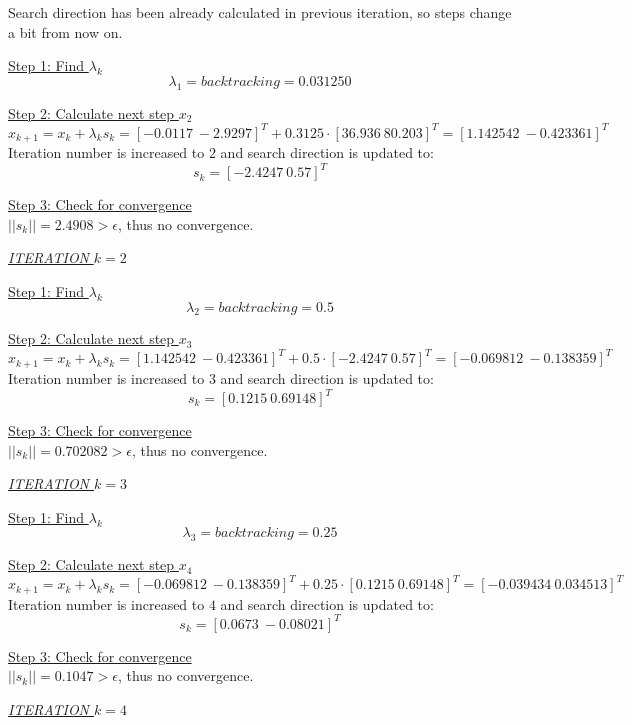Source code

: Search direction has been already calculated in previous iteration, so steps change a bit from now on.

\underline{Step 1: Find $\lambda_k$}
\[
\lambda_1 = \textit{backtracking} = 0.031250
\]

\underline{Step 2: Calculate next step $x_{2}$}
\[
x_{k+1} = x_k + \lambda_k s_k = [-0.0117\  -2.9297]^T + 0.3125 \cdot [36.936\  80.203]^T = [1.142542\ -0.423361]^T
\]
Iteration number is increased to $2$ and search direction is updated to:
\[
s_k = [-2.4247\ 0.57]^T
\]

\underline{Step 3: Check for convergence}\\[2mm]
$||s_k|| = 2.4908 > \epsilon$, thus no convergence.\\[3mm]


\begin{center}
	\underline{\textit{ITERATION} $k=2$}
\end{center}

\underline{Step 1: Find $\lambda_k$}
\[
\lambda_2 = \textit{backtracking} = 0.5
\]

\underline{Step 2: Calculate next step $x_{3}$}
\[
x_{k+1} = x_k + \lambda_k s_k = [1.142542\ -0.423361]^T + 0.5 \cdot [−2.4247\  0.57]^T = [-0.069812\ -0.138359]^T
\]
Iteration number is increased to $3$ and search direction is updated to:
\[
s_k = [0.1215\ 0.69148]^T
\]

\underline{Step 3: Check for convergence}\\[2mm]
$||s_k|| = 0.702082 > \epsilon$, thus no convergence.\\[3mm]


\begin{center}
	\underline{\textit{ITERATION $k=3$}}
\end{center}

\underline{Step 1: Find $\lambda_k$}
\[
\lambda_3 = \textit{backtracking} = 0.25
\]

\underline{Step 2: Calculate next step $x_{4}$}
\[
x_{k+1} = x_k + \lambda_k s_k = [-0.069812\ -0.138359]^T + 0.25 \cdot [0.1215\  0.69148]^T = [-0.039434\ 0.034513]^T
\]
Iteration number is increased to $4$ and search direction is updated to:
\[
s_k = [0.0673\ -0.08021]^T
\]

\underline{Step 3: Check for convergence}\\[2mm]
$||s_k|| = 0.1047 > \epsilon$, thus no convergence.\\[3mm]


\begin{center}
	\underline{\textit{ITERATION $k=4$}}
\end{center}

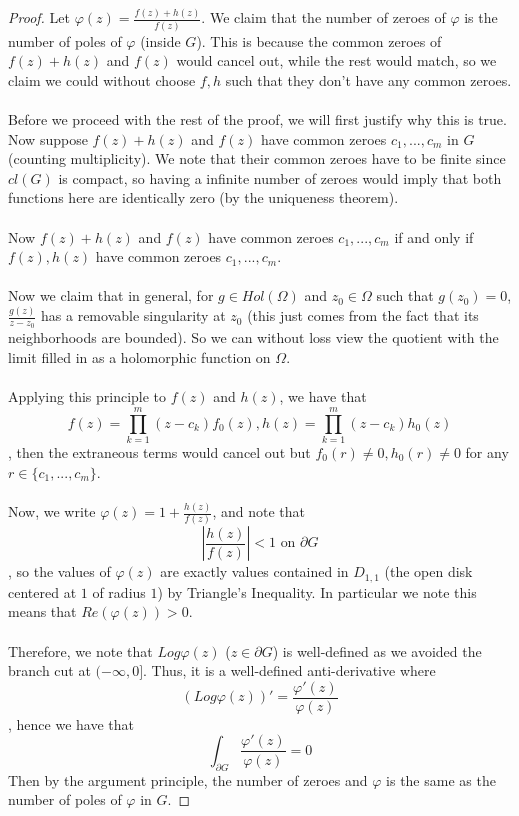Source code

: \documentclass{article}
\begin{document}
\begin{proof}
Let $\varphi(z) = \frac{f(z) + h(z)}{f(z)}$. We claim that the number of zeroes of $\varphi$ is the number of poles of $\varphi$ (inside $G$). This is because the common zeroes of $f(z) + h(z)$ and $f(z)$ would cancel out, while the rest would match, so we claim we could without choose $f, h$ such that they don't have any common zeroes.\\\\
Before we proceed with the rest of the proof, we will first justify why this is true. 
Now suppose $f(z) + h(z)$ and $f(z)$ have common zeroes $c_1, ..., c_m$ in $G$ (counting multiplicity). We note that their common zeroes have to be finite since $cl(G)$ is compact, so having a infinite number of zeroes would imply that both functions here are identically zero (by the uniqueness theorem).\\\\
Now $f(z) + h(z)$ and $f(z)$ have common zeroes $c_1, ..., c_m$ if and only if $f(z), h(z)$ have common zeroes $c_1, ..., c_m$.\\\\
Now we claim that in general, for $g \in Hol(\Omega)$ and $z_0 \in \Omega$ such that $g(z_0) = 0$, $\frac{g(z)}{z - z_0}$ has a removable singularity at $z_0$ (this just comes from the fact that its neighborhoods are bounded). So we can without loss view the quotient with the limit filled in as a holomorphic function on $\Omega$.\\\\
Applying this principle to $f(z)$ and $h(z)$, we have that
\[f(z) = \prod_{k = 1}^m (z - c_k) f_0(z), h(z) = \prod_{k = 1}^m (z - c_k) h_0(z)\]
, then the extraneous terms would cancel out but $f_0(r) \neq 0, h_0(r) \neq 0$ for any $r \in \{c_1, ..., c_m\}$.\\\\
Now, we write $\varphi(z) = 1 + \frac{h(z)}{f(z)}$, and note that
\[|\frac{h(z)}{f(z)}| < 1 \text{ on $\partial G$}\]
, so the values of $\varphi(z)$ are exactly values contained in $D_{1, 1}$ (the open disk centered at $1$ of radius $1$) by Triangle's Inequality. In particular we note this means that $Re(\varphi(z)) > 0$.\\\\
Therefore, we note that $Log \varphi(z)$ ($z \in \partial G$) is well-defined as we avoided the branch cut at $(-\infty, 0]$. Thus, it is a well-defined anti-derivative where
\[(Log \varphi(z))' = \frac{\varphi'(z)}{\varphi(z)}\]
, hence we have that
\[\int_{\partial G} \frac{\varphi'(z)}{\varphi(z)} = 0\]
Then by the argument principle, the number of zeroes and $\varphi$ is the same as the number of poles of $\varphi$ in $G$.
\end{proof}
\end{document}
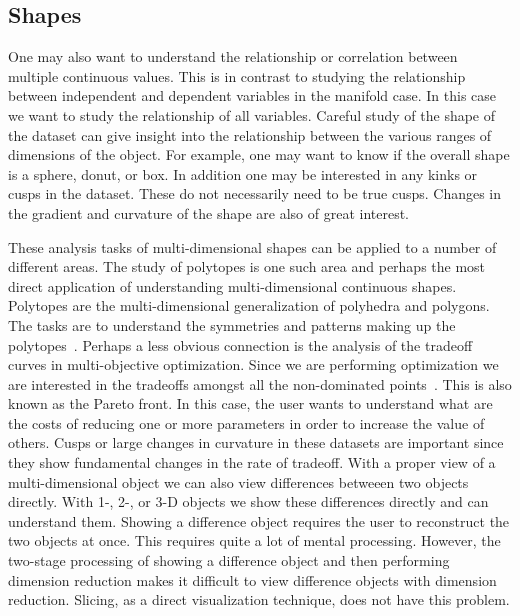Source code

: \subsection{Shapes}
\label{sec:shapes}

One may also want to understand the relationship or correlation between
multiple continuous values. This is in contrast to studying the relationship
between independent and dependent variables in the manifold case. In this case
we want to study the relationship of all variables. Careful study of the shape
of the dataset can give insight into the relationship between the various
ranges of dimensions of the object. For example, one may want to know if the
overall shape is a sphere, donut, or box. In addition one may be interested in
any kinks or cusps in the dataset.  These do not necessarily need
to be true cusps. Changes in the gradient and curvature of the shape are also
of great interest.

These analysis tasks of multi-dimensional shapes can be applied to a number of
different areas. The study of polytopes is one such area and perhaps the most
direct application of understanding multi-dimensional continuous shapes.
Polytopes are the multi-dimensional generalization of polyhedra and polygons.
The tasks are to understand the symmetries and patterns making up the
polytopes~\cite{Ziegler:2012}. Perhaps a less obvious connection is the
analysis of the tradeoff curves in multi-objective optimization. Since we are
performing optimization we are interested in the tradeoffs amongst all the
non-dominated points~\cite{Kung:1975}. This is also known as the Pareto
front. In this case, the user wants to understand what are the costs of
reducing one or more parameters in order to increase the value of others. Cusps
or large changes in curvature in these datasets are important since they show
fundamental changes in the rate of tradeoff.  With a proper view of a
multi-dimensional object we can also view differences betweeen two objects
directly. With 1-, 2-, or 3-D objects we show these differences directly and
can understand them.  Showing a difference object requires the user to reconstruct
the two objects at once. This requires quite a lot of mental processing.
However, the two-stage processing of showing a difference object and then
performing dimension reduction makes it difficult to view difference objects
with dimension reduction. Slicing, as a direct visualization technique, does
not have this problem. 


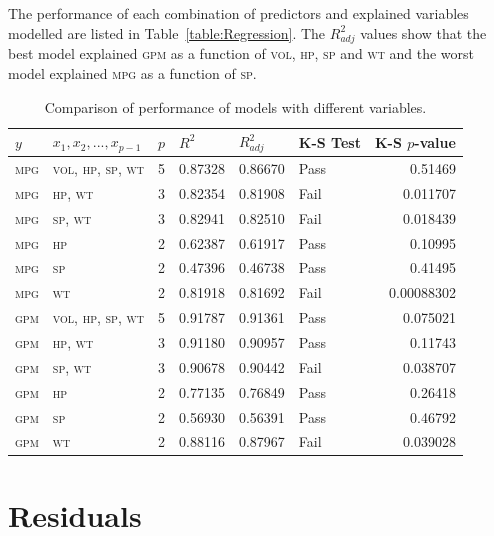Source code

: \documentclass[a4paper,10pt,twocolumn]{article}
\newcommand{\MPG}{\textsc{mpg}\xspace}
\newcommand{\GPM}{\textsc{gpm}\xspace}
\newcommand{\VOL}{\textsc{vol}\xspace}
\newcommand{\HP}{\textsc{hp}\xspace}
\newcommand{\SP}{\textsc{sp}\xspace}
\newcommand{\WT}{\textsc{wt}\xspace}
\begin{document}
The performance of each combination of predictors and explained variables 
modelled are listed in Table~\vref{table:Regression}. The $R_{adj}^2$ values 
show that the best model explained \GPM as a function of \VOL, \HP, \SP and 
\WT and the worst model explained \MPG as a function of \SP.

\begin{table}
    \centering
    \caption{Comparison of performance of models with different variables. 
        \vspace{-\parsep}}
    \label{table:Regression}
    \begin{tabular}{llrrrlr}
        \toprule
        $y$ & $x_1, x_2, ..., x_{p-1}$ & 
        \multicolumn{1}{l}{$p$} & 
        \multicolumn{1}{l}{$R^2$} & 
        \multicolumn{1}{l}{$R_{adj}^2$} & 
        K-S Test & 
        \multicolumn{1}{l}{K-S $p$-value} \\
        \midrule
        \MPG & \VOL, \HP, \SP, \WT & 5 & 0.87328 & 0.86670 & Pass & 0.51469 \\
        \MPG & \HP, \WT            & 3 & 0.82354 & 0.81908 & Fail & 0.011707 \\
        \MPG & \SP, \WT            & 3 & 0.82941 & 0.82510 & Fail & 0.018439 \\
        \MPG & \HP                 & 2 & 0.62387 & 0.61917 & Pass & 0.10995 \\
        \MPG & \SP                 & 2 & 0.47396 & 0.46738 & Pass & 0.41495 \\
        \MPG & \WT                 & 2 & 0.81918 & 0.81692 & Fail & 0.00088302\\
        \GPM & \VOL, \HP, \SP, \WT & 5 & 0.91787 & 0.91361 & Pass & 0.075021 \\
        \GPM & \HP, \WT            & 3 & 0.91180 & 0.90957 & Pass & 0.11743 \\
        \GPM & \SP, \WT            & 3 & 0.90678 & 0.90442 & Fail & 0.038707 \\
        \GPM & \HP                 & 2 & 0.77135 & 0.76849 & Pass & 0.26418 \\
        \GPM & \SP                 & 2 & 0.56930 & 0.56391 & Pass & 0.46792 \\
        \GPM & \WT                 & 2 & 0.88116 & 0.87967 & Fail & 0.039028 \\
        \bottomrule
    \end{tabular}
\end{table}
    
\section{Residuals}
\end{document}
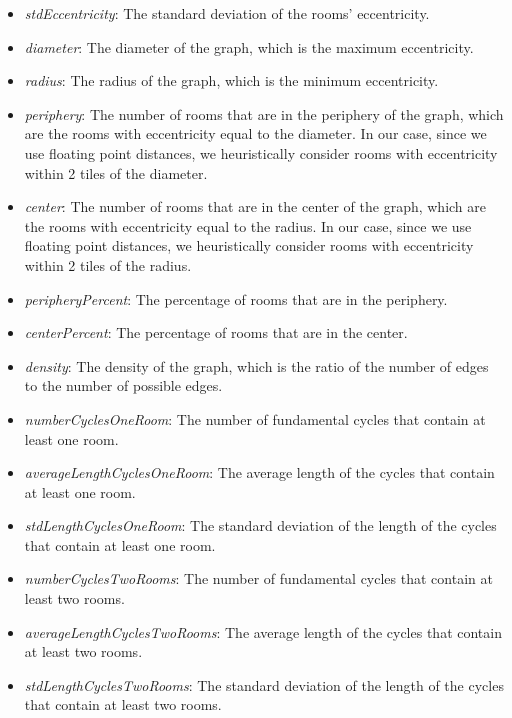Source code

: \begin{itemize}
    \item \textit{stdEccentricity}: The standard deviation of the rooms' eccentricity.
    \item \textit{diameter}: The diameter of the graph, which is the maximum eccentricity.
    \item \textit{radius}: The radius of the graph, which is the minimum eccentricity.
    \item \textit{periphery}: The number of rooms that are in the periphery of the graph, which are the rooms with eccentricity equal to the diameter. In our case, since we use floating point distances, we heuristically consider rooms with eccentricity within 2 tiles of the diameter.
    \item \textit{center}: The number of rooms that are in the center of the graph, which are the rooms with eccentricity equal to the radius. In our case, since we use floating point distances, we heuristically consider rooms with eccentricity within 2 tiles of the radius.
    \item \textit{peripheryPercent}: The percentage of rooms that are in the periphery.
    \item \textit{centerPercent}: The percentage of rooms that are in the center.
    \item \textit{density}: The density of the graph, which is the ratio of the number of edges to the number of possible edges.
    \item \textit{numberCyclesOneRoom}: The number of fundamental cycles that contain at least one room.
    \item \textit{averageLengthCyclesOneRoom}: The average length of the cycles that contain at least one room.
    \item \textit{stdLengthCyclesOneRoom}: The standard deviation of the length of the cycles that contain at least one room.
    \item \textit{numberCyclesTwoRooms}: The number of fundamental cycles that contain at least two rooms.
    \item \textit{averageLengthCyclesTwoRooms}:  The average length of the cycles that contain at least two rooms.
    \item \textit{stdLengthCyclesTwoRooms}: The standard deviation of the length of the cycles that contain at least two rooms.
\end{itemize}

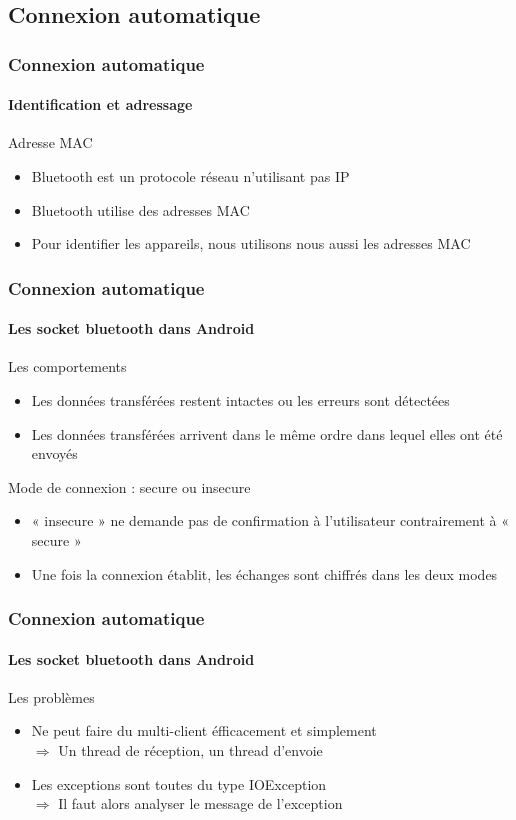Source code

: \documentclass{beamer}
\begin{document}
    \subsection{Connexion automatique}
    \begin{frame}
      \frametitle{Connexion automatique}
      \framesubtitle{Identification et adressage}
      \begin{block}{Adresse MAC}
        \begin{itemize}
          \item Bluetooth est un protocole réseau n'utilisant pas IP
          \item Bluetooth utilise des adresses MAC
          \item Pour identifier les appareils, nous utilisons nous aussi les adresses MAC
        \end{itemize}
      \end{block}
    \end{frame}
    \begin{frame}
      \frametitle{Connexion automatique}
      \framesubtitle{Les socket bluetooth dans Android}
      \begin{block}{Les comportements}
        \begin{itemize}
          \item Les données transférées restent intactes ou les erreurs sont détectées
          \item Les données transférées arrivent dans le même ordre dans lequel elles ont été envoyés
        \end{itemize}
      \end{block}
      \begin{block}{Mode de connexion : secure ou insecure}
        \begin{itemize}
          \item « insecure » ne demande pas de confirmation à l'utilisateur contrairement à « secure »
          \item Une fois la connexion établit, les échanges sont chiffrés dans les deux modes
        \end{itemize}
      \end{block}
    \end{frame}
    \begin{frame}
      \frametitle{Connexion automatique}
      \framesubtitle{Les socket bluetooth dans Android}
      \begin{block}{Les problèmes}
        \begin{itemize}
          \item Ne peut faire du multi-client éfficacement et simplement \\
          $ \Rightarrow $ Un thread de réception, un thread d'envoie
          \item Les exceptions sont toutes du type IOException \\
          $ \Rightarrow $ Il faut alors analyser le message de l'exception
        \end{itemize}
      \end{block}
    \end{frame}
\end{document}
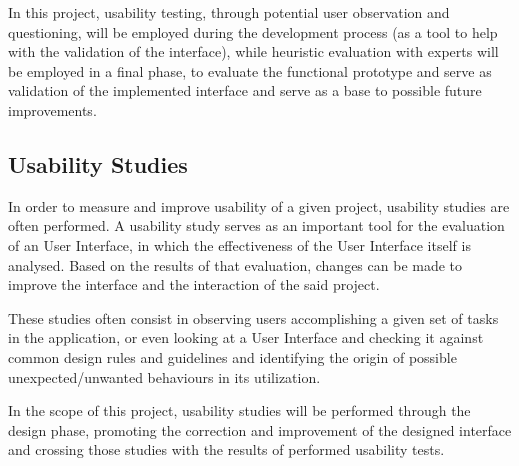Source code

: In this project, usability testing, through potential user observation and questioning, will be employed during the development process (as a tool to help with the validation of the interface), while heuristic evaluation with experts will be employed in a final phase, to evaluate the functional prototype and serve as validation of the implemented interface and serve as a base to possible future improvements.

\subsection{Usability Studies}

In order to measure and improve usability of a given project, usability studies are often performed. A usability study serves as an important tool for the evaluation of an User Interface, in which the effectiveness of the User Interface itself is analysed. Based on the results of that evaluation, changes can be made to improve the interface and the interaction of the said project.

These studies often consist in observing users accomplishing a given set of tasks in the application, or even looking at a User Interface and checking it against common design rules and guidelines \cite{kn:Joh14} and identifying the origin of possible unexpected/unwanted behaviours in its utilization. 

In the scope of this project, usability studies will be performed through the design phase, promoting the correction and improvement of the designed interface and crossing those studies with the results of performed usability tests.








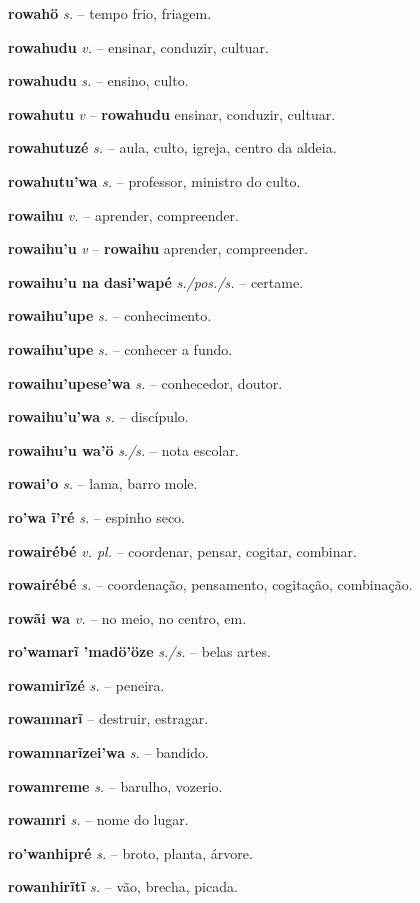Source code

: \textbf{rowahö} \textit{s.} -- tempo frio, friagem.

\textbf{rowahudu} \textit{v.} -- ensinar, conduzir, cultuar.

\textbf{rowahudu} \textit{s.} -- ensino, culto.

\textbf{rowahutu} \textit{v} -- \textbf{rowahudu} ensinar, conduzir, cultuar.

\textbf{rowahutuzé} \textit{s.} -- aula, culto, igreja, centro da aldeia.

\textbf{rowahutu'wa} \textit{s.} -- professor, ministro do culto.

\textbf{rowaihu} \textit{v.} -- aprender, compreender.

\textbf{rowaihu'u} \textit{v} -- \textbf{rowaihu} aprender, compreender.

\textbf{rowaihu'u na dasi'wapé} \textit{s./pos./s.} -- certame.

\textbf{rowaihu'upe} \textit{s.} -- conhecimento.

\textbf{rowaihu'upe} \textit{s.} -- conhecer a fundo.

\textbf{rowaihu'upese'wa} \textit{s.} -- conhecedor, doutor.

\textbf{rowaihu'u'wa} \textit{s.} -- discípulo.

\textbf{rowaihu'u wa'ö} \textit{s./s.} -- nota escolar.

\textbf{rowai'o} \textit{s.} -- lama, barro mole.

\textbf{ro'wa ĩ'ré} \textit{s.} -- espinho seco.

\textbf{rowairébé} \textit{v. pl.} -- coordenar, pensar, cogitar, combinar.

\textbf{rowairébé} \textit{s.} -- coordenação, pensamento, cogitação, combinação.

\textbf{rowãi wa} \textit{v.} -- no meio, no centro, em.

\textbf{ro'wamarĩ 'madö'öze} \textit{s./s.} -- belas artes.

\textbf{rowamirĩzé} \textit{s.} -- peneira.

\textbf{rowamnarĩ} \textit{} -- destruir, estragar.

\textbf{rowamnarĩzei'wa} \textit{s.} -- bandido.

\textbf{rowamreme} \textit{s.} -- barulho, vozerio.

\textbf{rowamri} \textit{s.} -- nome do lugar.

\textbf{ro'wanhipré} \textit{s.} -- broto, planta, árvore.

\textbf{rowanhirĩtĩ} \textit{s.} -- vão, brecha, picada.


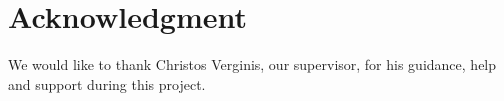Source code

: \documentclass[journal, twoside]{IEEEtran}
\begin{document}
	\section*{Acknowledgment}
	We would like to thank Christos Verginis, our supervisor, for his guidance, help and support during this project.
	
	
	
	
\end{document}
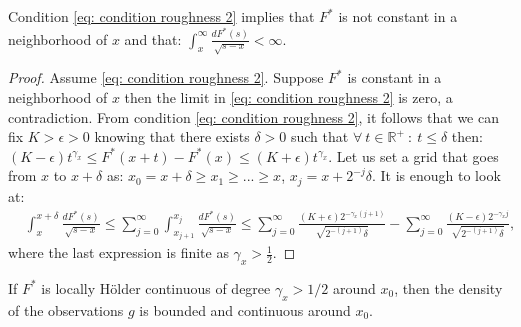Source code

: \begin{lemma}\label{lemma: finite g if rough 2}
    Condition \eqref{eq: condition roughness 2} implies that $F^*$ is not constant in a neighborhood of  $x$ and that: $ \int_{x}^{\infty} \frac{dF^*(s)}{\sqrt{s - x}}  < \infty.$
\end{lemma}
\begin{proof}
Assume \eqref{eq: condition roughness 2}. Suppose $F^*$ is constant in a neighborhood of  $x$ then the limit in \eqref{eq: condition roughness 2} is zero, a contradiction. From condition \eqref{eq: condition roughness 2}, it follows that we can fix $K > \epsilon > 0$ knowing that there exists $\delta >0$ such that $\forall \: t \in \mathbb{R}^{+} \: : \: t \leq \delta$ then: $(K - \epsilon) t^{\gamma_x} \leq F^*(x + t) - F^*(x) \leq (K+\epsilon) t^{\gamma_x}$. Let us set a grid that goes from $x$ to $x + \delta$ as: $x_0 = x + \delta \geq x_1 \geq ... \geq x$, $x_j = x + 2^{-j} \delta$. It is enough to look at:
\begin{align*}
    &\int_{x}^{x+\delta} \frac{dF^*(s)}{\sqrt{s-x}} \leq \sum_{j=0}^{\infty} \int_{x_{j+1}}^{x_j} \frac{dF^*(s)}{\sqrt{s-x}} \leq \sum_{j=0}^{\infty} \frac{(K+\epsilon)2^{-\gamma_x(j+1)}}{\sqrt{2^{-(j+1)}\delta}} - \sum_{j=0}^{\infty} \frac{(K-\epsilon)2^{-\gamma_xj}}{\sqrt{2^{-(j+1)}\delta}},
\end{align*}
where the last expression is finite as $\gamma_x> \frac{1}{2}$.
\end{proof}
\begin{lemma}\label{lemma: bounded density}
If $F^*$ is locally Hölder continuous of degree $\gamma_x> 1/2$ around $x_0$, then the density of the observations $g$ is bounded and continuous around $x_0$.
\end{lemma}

▶ [The problem]
I need every line of the material that includes "tasks", so please copy them out.

▶ [Response to this task]
These analysis tasks of multi-dimensional shapes can be applied to a number of
The tasks are to understand the symmetries and patterns making up the
These studies often consist in observing users accomplishing a given set of tasks in the application, or even looking at a User Interface and checking it against common design rules and guidelines \cite{kn:Joh14} and identifying the origin of possible unexpected/unwanted behaviours in its utilization. 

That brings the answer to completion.